▶ _Exercise goal_: What is needed is every line, exactly as given, from the line containing "(여러 곳에 존재 가능)" through the end of the data below.

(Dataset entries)
════════

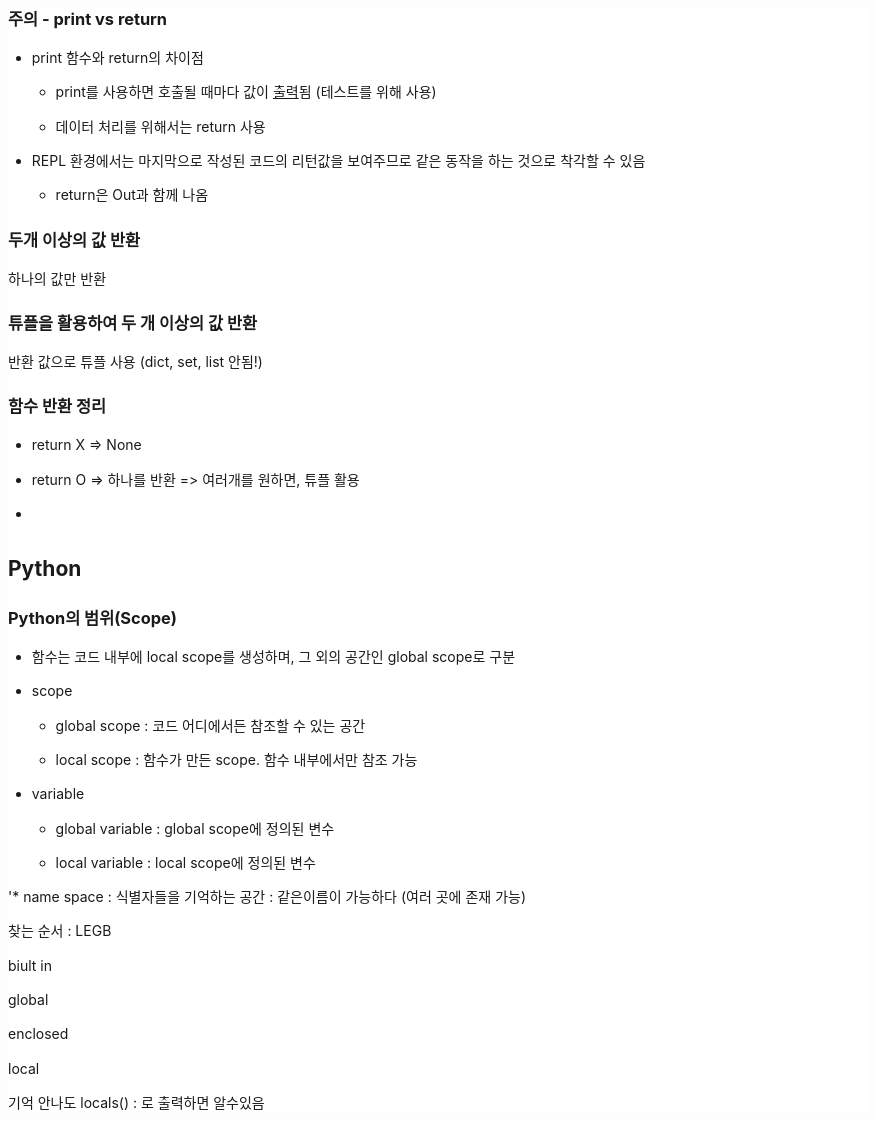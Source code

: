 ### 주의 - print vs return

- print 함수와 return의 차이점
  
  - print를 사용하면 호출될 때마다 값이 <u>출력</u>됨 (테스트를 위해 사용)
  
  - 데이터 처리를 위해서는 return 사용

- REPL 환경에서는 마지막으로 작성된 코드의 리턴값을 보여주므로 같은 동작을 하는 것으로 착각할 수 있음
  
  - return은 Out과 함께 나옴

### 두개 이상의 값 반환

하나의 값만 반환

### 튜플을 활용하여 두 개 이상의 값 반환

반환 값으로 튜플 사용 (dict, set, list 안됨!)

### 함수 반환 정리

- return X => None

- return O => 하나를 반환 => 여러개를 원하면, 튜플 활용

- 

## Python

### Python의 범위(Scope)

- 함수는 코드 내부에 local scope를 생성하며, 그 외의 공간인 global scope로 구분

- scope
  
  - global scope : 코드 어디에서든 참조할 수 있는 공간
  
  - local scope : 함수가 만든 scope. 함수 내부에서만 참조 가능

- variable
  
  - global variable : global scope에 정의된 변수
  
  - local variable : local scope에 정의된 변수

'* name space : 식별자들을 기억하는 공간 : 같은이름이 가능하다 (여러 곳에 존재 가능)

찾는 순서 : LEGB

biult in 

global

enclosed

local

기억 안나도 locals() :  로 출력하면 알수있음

════════

▶ _Output of the task_:
'* name space : 식별자들을 기억하는 공간 : 같은이름이 가능하다 (여러 곳에 존재 가능)

찾는 순서 : LEGB

biult in 

global

enclosed

local

기억 안나도 locals() :  로 출력하면 알수있음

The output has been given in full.